A tribocorrosion investigation of SLM fabricated ti6al4v nanocomposites by laser rescanning and GO mixing

Ti6Al4V is a widely used metal for biomedical application due to its excellent corrosion resistance, biocompatibility and mechanical strength. However, a coupling reaction of friction and corrosion is the critical reason for the failure of implants during the long-term service in human body, shortening the life expectancy and clinical efficacy of prosthesis. Hence, this study aims to find a feasible approach to modify the service performances of Ti6Al4V.

Selective laser melting (SLM), as one of the emerging metal-based additive manufacturing (AM) technologies is capable for fabricating patient-specific personalized customization of artificial prosthesis joints, owing to its high adaptability for complex structures. This study is concerned with the tribocorrosion behavior of SLM fabricated Ti6Al4V substrate enhanced by laser rescanning and graphene oxide (GO) mixing. The tribocorrosion tests were performed on a ball-on-plate configuration under the medium of simulated body fluid (SBF). Moreover, the surface morphologies, microstructures, microhardness and contact angle tests were used to further reveal the in-situ strengthening mechanism of GO/Ti6Al4V nanocomposites.
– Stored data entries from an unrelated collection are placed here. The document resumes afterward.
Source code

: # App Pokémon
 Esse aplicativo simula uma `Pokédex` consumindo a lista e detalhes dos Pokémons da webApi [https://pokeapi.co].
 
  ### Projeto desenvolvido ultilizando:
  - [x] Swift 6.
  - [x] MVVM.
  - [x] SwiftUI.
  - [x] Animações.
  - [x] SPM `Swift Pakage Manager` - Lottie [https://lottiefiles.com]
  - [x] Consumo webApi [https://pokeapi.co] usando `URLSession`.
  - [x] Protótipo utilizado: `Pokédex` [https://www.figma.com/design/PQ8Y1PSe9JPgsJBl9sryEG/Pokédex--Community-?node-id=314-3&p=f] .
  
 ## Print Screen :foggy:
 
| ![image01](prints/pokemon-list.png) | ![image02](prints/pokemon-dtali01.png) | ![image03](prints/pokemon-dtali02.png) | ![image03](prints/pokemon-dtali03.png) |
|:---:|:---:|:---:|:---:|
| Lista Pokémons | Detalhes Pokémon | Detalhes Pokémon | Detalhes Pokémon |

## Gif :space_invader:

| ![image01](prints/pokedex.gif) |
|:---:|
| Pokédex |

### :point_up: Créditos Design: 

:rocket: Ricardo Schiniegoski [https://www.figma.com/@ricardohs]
The results suggest that the strengthening method of GO mixing and laser rescanning shows its capability to enhance the wear resistance of Ti6Al4V by improving surface morphologies and promoting the generation of hard phases. The wear volume of R-GO/Ti6Al4V is 5.1 × 10⁻² mm³, which is 25.0% lower than that of pure SLM-produced Ti6Al4V. Moreover, a wear-accelerated corrosion of the Ti6Al4V occurs in SBF medium, leading to a drop in the open circuit potential (OCP), but R-GO/Ti6Al4V has the lowest tendency to corrosion. Compared to that of pure Ti6Al4V, the microhardness and contact angle of R-GO/Ti6Al4V were increased by 32.89% and 32.60%, respectively.

Previous investigations related to SLM of Ti6Al4V have focused on improving its density, friction and mechanical performances by process optimization or mixing reinforcement phase. The authors innovatively found that the combination of laser rescanning and GO mixing can synergistically enhance the tribocorrosion properties of titanium alloy, which is a feasible way to prolong the service lives of medical implants.